What you have to do:
Will you write out the data exactly, excluding every picture?

#### Source data ####

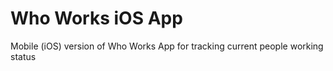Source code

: # Who Works iOS App
Mobile (iOS) version of Who Works App for tracking current people working status
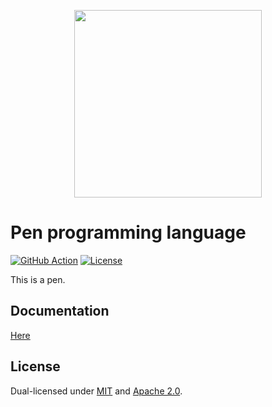 <p align="center"><img width="300px" src="https://pen-lang.org/favicon.svg" /></p>

# Pen programming language

[![GitHub Action](https://img.shields.io/github/workflow/status/pen-lang/pen/test?style=flat-square)](https://github.com/pen-lang/pen/actions)
[![License](https://img.shields.io/github/license/pen-lang/pen.svg?style=flat-square)](LICENSE)

This is a pen.

## Documentation

[Here](https://pen-lang.org)

## License

Dual-licensed under [MIT](LICENSE-MIT) and [Apache 2.0](LICENSE-APACHE).
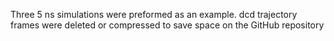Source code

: Three 5 ns simulations were preformed as an example.
dcd trajectory frames were deleted or compressed to save space on the GitHub repository

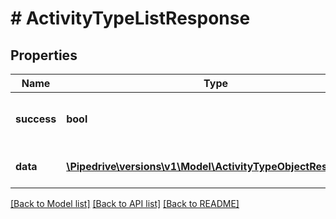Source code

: # # ActivityTypeListResponse

## Properties

Name | Type | Description | Notes
------------ | ------------- | ------------- | -------------
**success** | **bool** | If the response is successful or not | [optional]
**data** | [**\Pipedrive\versions\v1\Model\ActivityTypeObjectResponse[]**](ActivityTypeObjectResponse.md) | The array of activity types |

[[Back to Model list]](../../README.md#models) [[Back to API list]](../../README.md#endpoints) [[Back to README]](../../README.md)
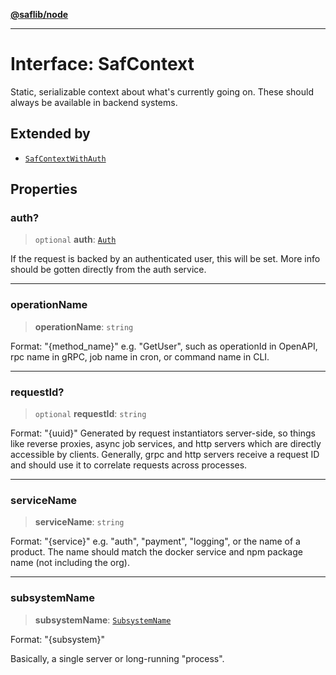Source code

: [**@saflib/node**](../index.md)

***

# Interface: SafContext

Static, serializable context about what's currently going on.
These should always be available in backend systems.

## Extended by

- [`SafContextWithAuth`](SafContextWithAuth.md)

## Properties

### auth?

> `optional` **auth**: [`Auth`](Auth.md)

If the request is backed by an authenticated user, this will be set.
More info should be gotten directly from the auth service.

***

### operationName

> **operationName**: `string`

Format: "{method_name}"
e.g. "GetUser", such as operationId in OpenAPI, rpc name in gRPC, job name in cron, or command name in CLI.

***

### requestId?

> `optional` **requestId**: `string`

Format: "{uuid}"
Generated by request instantiators server-side, so things like reverse proxies, async job services,
and http servers which are directly accessible by clients. Generally, grpc and http servers receive
a request ID and should use it to correlate requests across processes.

***

### serviceName

> **serviceName**: `string`

Format: "{service}"
e.g. "auth", "payment", "logging", or the name of a product.
The name should match the docker service and npm package name (not including the org).

***

### subsystemName

> **subsystemName**: [`SubsystemName`](../type-aliases/SubsystemName.md)

Format: "{subsystem}"

Basically, a single server or long-running "process".
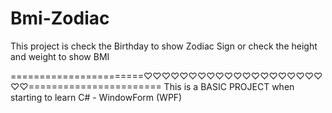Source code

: # Bmi-Zodiac
This project is check the Birthday to show Zodiac Sign
             or check the height and weight to show BMI

=======================♡♡♡♡♡♡♡♡♡♡♡♡♡♡♡♡♡♡♡♡♡♡=======================
This is a BASIC PROJECT when starting to learn C# - WindowForm (WPF)

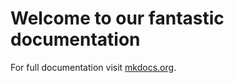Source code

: # Welcome to our fantastic documentation

For full documentation visit [mkdocs.org](https://mkdocs.org).

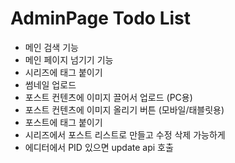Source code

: # AdminPage Todo List

- 메인 검색 기능
- 메인 페이지 넘기기 기능
- 시리즈에 태그 붙이기
- 썸네일 업로드
- 포스트 컨텐츠에 이미지 끌어서 업로드 (PC용)
- 포스트 컨텐츠에 이미지 올리기 버튼 (모바일/태블릿용)
- 포스트에 태그 붙이기
- 시리즈에서 포스트 리스트로 만들고 수정 삭제 가능하게
- 에디터에서 PID 있으면 update api 호출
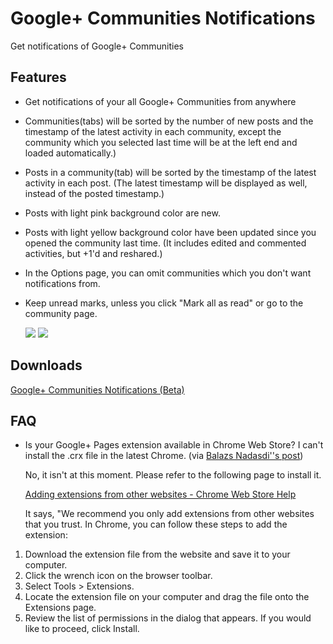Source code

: # Google+ Communities Notifications

Get notifications of Google+ Communities

## Features

* Get notifications of your all Google+ Communities from anywhere
* Communities(tabs) will be sorted by the number of new posts and the timestamp of the latest activity in each community, except the community which you selected last time will be at the left end and loaded automatically.)
* Posts in a community(tab) will be sorted by the timestamp of the latest activity in each post. (The latest timestamp will be displayed as well, instead of the posted timestamp.)
* Posts with light pink background color are new.
* Posts with light yellow background color have been updated since you opened the community last time. (It includes edited and commented activities, but +1'd and reshared.)
* In the Options page, you can omit communities which you don't want notifications from.
* Keep unread marks, unless you click "Mark all as read" or go to the community page.

	![](https://lh4.googleusercontent.com/-xL5NrlCHbhY/UPNxLUpZDkI/AAAAAAAAGTE/ZlnjhgC7pm8/s637/screenshot.png)
	![](https://lh3.googleusercontent.com/-qgcpqzG4KHQ/UN4_LnHJhyI/AAAAAAAAF7g/reDNK6uI-4c/s528/screenshot2.png)

## Downloads

[Google+ Communities Notifications (Beta)](http://yungsang.com/google+/communitiesnotifications/)

## FAQ

* Is your Google+ Pages extension available in Chrome Web Store? I can't install the .crx file in the latest Chrome. (via [Balazs Nadasdi''s post](https://plus.google.com/104695723888883478740/posts/hCgfFbYJ2r2))

	No, it isn't at this moment. Please refer to the following page to install it.
	
	[Adding extensions from other websites - Chrome Web Store Help](http://support.google.com/chrome_webstore/bin/answer.py?hl=en&answer=2664769&p=crx_warning)
	
	It says, "We recommend you only add extensions from other websites that you trust. In Chrome, you can follow these steps to add the extension:

1. Download the extension file from the website and save it to your computer.
1. Click the wrench icon on the browser toolbar.
1. Select Tools > Extensions.
1. Locate the extension file on your computer and drag the file onto the Extensions page.
1. Review the list of permissions in the dialog that appears. If you would like to proceed, click Install.
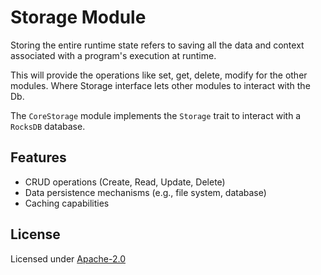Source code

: # Storage Module

Storing the entire runtime state refers to saving all the data and context associated with a program's execution at runtime.

This will provide the operations like set, get, delete, modify for the other modules. Where Storage interface lets other modules to interact with the Db.

The `CoreStorage` module implements the `Storage` trait to interact with a `RocksDB` database.

## Features

- CRUD operations (Create, Read, Update, Delete)
- Data persistence mechanisms (e.g., file system, database)
- Caching capabilities

## License

Licensed under [Apache-2.0](https://github.com/HugoByte/aurras-documentation/tree/f07f6727f0cb01cccf04f15ec446e2d310ca1cb9/components/event-feed/substrate-event-feed/LICENSE/README.md)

####

Exercise result:
Source code

: # Who Works iOS App
Mobile (iOS) version of Who Works App for tracking current people working status
 <p align="center"><img width="300px" src="https://pen-lang.org/favicon.svg" /></p>

# Pen programming language

[![GitHub Action](https://img.shields.io/github/workflow/status/pen-lang/pen/test?style=flat-square)](https://github.com/pen-lang/pen/actions)
[![License](https://img.shields.io/github/license/pen-lang/pen.svg?style=flat-square)](LICENSE)

This is a pen.

## Documentation

[Here](https://pen-lang.org)

## License

Dual-licensed under [MIT](LICENSE-MIT) and [Apache 2.0](LICENSE-APACHE).
Source code

: Three 5 ns simulations were preformed as an example.
dcd trajectory frames were deleted or compressed to save space on the GitHub repository

Source code

: # # ActivityTypeListResponse

## Properties

Name | Type | Description | Notes
------------ | ------------- | ------------- | -------------
**success** | **bool** | If the response is successful or not | [optional]
**data** | [**\Pipedrive\versions\v1\Model\ActivityTypeObjectResponse[]**](ActivityTypeObjectResponse.md) | The array of activity types |

[[Back to Model list]](../../README.md#models) [[Back to API list]](../../README.md#endpoints) [[Back to README]](../../README.md)
Source code

: [**@saflib/node**](../index.md)

***

# Interface: SafContext

Static, serializable context about what's currently going on.
These should always be available in backend systems.

## Extended by

- [`SafContextWithAuth`](SafContextWithAuth.md)

## Properties

### auth?

> `optional` **auth**: [`Auth`](Auth.md)

If the request is backed by an authenticated user, this will be set.
More info should be gotten directly from the auth service.

***

### operationName

> **operationName**: `string`

Format: "{method_name}"
e.g. "GetUser", such as operationId in OpenAPI, rpc name in gRPC, job name in cron, or command name in CLI.

***

### requestId?

> `optional` **requestId**: `string`

Format: "{uuid}"
Generated by request instantiators server-side, so things like reverse proxies, async job services,
and http servers which are directly accessible by clients. Generally, grpc and http servers receive
a request ID and should use it to correlate requests across processes.

***

### serviceName

> **serviceName**: `string`

Format: "{service}"
e.g. "auth", "payment", "logging", or the name of a product.
The name should match the docker service and npm package name (not including the org).

***

### subsystemName

> **subsystemName**: [`SubsystemName`](../type-aliases/SubsystemName.md)

Format: "{subsystem}"

Basically, a single server or long-running "process".
Source code

: # Bmi-Zodiac
This project is check the Birthday to show Zodiac Sign
             or check the height and weight to show BMI

=======================♡♡♡♡♡♡♡♡♡♡♡♡♡♡♡♡♡♡♡♡♡♡=======================
This is a BASIC PROJECT when starting to learn C# - WindowForm (WPF)

Source code

: # Welcome to our fantastic documentation

For full documentation visit [mkdocs.org](https://mkdocs.org).

Source code

: # AdminPage Todo List

- 메인 검색 기능
- 메인 페이지 넘기기 기능
- 시리즈에 태그 붙이기
- 썸네일 업로드
- 포스트 컨텐츠에 이미지 끌어서 업로드 (PC용)
- 포스트 컨텐츠에 이미지 올리기 버튼 (모바일/태블릿용)
- 포스트에 태그 붙이기
- 시리즈에서 포스트 리스트로 만들고 수정 삭제 가능하게
- 에디터에서 PID 있으면 update api 호출
Source code

: # Google+ Communities Notifications

Get notifications of Google+ Communities

## Features

* Get notifications of your all Google+ Communities from anywhere
* Communities(tabs) will be sorted by the number of new posts and the timestamp of the latest activity in each community, except the community which you selected last time will be at the left end and loaded automatically.)
* Posts in a community(tab) will be sorted by the timestamp of the latest activity in each post. (The latest timestamp will be displayed as well, instead of the posted timestamp.)
* Posts with light pink background color are new.
* Posts with light yellow background color have been updated since you opened the community last time. (It includes edited and commented activities, but +1'd and reshared.)
* In the Options page, you can omit communities which you don't want notifications from.
* Keep unread marks, unless you click "Mark all as read" or go to the community page.

	![](https://lh4.googleusercontent.com/-xL5NrlCHbhY/UPNxLUpZDkI/AAAAAAAAGTE/ZlnjhgC7pm8/s637/screenshot.png)
	![](https://lh3.googleusercontent.com/-qgcpqzG4KHQ/UN4_LnHJhyI/AAAAAAAAF7g/reDNK6uI-4c/s528/screenshot2.png)

## Downloads

[Google+ Communities Notifications (Beta)](http://yungsang.com/google+/communitiesnotifications/)

## FAQ

* Is your Google+ Pages extension available in Chrome Web Store? I can't install the .crx file in the latest Chrome. (via [Balazs Nadasdi''s post](https://plus.google.com/104695723888883478740/posts/hCgfFbYJ2r2))

	No, it isn't at this moment. Please refer to the following page to install it.
	
	[Adding extensions from other websites - Chrome Web Store Help](http://support.google.com/chrome_webstore/bin/answer.py?hl=en&answer=2664769&p=crx_warning)
	
	It says, "We recommend you only add extensions from other websites that you trust. In Chrome, you can follow these steps to add the extension:

1. Download the extension file from the website and save it to your computer.
1. Click the wrench icon on the browser toolbar.
1. Select Tools > Extensions.
1. Locate the extension file on your computer and drag the file onto the Extensions page.
1. Review the list of permissions in the dialog that appears. If you would like to proceed, click Install.
Source code

: # Storage Module

Storing the entire runtime state refers to saving all the data and context associated with a program's execution at runtime.

This will provide the operations like set, get, delete, modify for the other modules. Where Storage interface lets other modules to interact with the Db.

The `CoreStorage` module implements the `Storage` trait to interact with a `RocksDB` database.

## Features

- CRUD operations (Create, Read, Update, Delete)
- Data persistence mechanisms (e.g., file system, database)
- Caching capabilities

## License

Licensed under [Apache-2.0](https://github.com/HugoByte/aurras-documentation/tree/f07f6727f0cb01cccf04f15ec446e2d310ca1cb9/components/event-feed/substrate-event-feed/LICENSE/README.md)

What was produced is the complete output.